Believe it or not, the Peninsula is crawling with capable and, for the most part, pretty good "unknown" musicians, spoken word and performance artists. However, as the apathy grows, the doors close at venues willing to let these people perform. They''ve tried to build it and you won''t come.
What''s an artist to do? Well, if you''re the Darktown Rounders, you make the decision to pull up stakes and move to Austin, Texas--which is exactly what they are going to do following a smattering of gigs this weekend and next.

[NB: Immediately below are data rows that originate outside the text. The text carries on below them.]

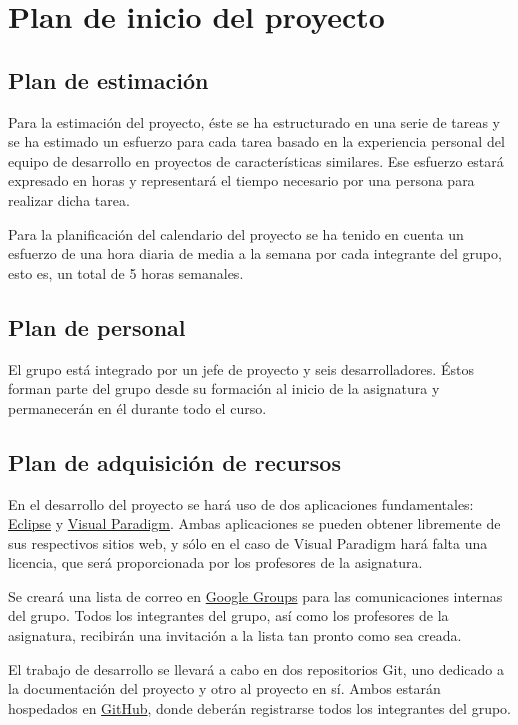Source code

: \section{Plan de inicio del proyecto}

\subsection{Plan de estimación}

Para la estimación del proyecto, éste se ha estructurado en una serie de tareas
y se ha estimado un esfuerzo para cada tarea basado en la experiencia personal
del equipo de desarrollo en proyectos de características similares. Ese esfuerzo
estará expresado en horas y representará el tiempo necesario por una persona
para realizar dicha tarea.

Para la planificación del calendario del proyecto se ha tenido en cuenta un
esfuerzo de una hora diaria de media a la semana por cada integrante del grupo,
esto es, un total de 5 horas semanales.

\subsection{Plan de personal}

El grupo está integrado por un jefe de proyecto y seis desarrolladores. Éstos
forman parte del grupo desde su formación al inicio de la asignatura y
permanecerán en él durante todo el curso.

\subsection{Plan de adquisición de recursos}

En el desarrollo del proyecto se hará uso de dos aplicaciones fundamentales:
\href{http://www.eclipse.org}{Eclipse} y
\href{http://www.visual-paradigm.com}{Visual Paradigm}.
Ambas aplicaciones se pueden obtener libremente de sus respectivos sitios web,
y sólo en el caso de Visual Paradigm hará falta una licencia, que será
proporcionada por los profesores de la asignatura.

Se creará una lista de correo en \href{http://groups.google.com}{Google Groups}
para las comunicaciones internas del grupo. Todos los integrantes del grupo,
así como los profesores de la asignatura, recibirán una invitación a la lista
tan pronto como sea creada.

El trabajo de desarrollo se llevará a cabo en dos repositorios Git, uno dedicado
a la documentación del proyecto y otro al proyecto en sí. Ambos estarán
hospedados en \href{http://github.com}{GitHub}, donde deberán registrarse todos
los integrantes del grupo.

I first encountered the Rounders about a year ago at a concert thrown at the Dream Theater (which met its demise not so long ago--but that''s another soapbox). It was their first show. Tickets were sold out before the doors opened due entirely to the efforts of the musicians who organized the show. Popular local (and recently deceased bands) Lesser Known Gods and the Infrareds were heading the bill.

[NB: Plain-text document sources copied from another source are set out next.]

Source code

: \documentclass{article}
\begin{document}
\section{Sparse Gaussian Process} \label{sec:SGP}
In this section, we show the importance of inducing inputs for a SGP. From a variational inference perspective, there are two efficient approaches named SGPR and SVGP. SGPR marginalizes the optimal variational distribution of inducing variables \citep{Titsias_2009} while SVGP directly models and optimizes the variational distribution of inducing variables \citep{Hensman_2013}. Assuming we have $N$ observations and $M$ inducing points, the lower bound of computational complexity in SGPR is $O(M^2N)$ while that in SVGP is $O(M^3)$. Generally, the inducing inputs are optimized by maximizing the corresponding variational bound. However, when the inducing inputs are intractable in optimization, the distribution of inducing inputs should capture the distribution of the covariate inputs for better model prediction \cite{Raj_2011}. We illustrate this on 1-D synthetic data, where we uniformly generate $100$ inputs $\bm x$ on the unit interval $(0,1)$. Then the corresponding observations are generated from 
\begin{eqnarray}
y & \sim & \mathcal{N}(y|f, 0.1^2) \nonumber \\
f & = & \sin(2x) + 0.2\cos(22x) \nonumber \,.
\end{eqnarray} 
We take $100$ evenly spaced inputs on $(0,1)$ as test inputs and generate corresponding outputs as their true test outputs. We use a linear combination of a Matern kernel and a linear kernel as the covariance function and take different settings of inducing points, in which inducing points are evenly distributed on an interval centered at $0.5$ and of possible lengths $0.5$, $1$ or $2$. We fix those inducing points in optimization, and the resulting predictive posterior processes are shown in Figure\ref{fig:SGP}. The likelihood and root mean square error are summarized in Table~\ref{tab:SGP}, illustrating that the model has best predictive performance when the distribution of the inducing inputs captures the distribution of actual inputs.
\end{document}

The Rounders opened with Jason Smiley on rhythm guitar and lead vocals, Adam Roach on lead guitar and vocals, and Jessica Roach on vocals. This grassroots lineup featured no bass player, no harmonica player and no drummer. Their sound was akin to something one might hear at an Appalachian barn dance. It was fun, fresh and upbeat music with a washboard vibe to it. The crowd loved it.
After the Dream Theater show, some area club owners were so excited at the thought of new talent on the landscape that they immediately booked the Darktown Rounders. Shortly thereafter, Smiley and Adam Roach had a chance encounter on the street with local musician Willie Dietz, which netted the band a bass player. Roach and Dietz both had gone to Pacific Grove High School, where Dietz played electric bass in the Jazz Band. After breaking his wrist, Dietz switched to the upright bass and had perfected his playing in Boston with Berklee School jazz musicians.
Since the Rounders had added a bass player, they knew that they needed to find a drummer right away. Salinas resident James Moore fit the bill. Adam Roach and Smiley had met Moore--a former member of several local bands, including STUB and Lengua--at a local tattoo parlor. Moore was the merrier to join the gang. Something else great came out of the Dream Theater show. The boys had met harmonica player Cole Holliday, once of Lovers and Strangers. At that time, Holliday was a member of the Infrareds and had loaned the Rounders his amplifier for a performance.
During the week that followed, Smiley and Roach ran into Holliday and held an impromptu jam at a local eatery. They told the harmonica player about their upcoming shows and let it be known that he would be welcome to jam. During the excitement of their next show, Holliday hopped up on the stage for a few tunes and ended up becoming a permanent addition to the Darktown Rounders.
Jessica Roach realized that the band wasn''t a priority and shuffled offstage and into semi-retirement. The group''s lineup was finally set.
Co-founder Smiley is the songwriting force behind the Rounders. He studied classical guitar for one college semester and credits a teacher with introducing him to the music of "all the blind blues guitarists from the 1920s and ''30s," which inspired his current self-taught, finger-style guitar playing. Roach began playing guitar at the age of 12 and writing music at 16. He credits AC/DC and Chuck Berry as his greatest musical influences. Between the two styles, there is no lack of original catchy songs for the band to perform.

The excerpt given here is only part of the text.